Teacher Tenure?

Let me start this by saying that at the time of this writing I am a first year teacher. I currently teach in a private school where tenure doesn't really exist. So the comments I make here are simply me thinking (and typing) out loud. In no way should my musings be mistaken for professional political discourse.  Thank You.

 Not to long ago I got into a pretty heated debate with my then fiancĂ©e (now wife) about tenured teachers. My wife was a teacher at the time of this debate and she stood on the pro tenure side. I myself represented tenure reform side of the debate. We eventually had to stop the discussion because our food arrived and the subject mostly slipped from my mind, until I came across this article. NJ Governor Chris Christie is calling for an end to teacher tenure. Suddenly the memory of that argument came rushing back.
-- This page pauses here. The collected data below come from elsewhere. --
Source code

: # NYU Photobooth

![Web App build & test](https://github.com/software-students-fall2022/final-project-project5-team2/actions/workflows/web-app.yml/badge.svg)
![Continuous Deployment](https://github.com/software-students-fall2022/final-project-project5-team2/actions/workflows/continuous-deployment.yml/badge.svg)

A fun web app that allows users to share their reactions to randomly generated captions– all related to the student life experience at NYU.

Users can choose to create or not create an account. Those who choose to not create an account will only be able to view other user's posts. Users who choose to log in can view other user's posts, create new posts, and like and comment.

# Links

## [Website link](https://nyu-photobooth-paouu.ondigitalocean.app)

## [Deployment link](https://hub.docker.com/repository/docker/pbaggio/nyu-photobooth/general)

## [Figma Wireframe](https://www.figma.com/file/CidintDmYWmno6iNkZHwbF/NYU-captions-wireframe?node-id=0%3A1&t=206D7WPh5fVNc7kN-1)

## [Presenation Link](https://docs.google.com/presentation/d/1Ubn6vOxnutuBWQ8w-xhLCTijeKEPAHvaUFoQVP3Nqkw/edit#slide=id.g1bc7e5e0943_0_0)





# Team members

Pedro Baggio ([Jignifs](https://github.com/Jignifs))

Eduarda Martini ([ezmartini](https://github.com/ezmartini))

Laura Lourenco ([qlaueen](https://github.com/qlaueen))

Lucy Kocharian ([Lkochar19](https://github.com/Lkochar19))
Before I was a teacher I worked in small design shop. I knew that if I did not do my job than I would face being fired. This was known and understood by everyone in my place of employment and nobody really thought anything of it. We did our job, got our paycheck and went home. At that time I thought that the school system should work the same way. Successful Teacher = Learned Student; if that simple equation was not fulfilled than the teacher was not doing their job and should risk being fired. As I began studying to be a teacher however I realized that the equation may be much more complicated than that. I'm no math professor but I think it could look a little more like this: where t=teacher, s=student, p=parent, m=available materials, x=student performance, e=environment; (t+(s*p^2))/-m = x/e. Correct me if I'm wrong but that is to many variables to put on the shoulders of a teacher alone. I do however still believe that the tenure process is too protective in many ways. Check out this chart below to see what a worst case scenario looks like for a tenured teacher who is not doing their job (click image for a larger version);
nj teacher tenure
This is a problem
A teacher that is blatantly not doing their job does not deserve 2-5 years to continue not doing that job. Very few (if any) jobs offer that kind of protection.
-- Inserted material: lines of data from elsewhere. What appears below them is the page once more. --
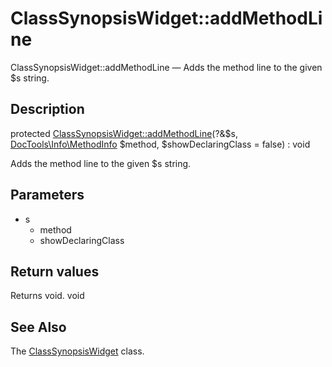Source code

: ClassSynopsisWidget::addMethodLine
================

ClassSynopsisWidget::addMethodLine — Adds the method line to the given $s string.

Description
---------------


protected [ClassSynopsisWidget::addMethodLine](https://github.com/lingtalfi/DocTools/blob/master/doc/api/DocTools/Widget/ClassSynopsis/ClassSynopsisWidget/addMethodLine.md)(?&$s, [DocTools\Info\MethodInfo](https://github.com/lingtalfi/DocTools/blob/master/doc/api/DocTools/Info/MethodInfo.md) $method, $showDeclaringClass = false) : void




Adds the method line to the given $s string.




Parameters
--------------

- s
    - method
    - showDeclaringClass
    

Return values
----------------

Returns void.
void








See Also
-----------

The [ClassSynopsisWidget](https://github.com/lingtalfi/DocTools/blob/master/doc/api/DocTools/Widget/ClassSynopsis/ClassSynopsisWidget.md) class.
One of my professors related a story to me from when he was a principal. He had a tenured teacher who would literally clip his nails during class while the students copied from the text book. My professor (we will call him Mr. A) attempted to start the process of getting this teacher fired. He was unable to get sufficient evidence that he was not doing his job and therefore was unable to proceed. Eventually Mr. A witnessed this teacher push a student into the lockers and Mr. A was finally able to move forward with the process of firing the teacher. Because the accusation involved physical student contact the teacher was suspended with pay while the process began. It took 2 years for the evidence to be gathered, and all the paper to be signed and verified. After all of this, the day before the hearing the teacher's lawyer called the school district and said the teacher would be willing to tender his resignation if the school would simply pay one more year of salary. The school was forced to accept the offer seeing as if the trial went to court the teacher could have appealed and cost the school much more than that one year of salary.
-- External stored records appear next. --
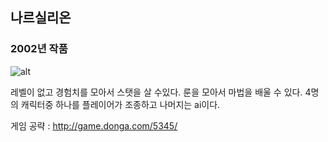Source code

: ## 나르실리온

### 2002년 작품
 
 
 ![alt](http://file.gamedonga.co.kr/files/images/analysis_images_n/narsillion/narsillion_control01.jpg "나르실리온")
 

레벨이 없고 경험치를 모아서 스탯을 살 수있다.
룬을 모아서 마법을 배울 수 있다.
4명의 캐릭터중 하나를 플레이어가 조종하고 나머지는 ai이다.

게임 공략 : http://game.donga.com/5345/
 
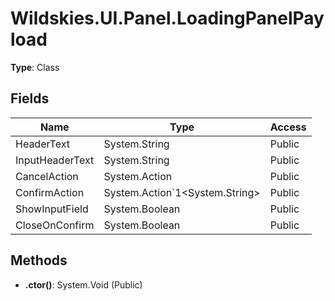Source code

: ﻿# Wildskies.UI.Panel.LoadingPanelPayload

**Type**: Class

## Fields

| Name | Type | Access |
|------|------|--------|
| HeaderText | System.String | Public |
| InputHeaderText | System.String | Public |
| CancelAction | System.Action | Public |
| ConfirmAction | System.Action`1<System.String> | Public |
| ShowInputField | System.Boolean | Public |
| CloseOnConfirm | System.Boolean | Public |

## Methods

- **.ctor()**: System.Void (Public)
The above story is a worst case scenario, however the opposite can be true as well. Teachers must be protected from arbitrary action against them. One of my excellent friends is a very capable teacher in the public school system and facing the possibility of being fired by the new principal of her school. The principal does not get along with my friend and because she is not tenured she has little protection from an arbitrary dismissal. Without tenure our students face a possible problem with schools attempting to slash budgets and do so by releasing their highest paid (and commonly most effective) teachers. 

As I said above I am a first year teacher in a school that does not have to worry about tenure. I am unsure of where I stand on the line. I find myself however balanced very precariously. If someone was able to present a viable option of tenure that did not protect the teachers that were simply incompetent  I would probably fall on the side of tenure reform.

Where do you fall on this issue? Do you think that teachers should be protected just as they are? Do you think that there should be a little wiggle room for principals to purge teachers that are under-performing or even prove to be making the school worse?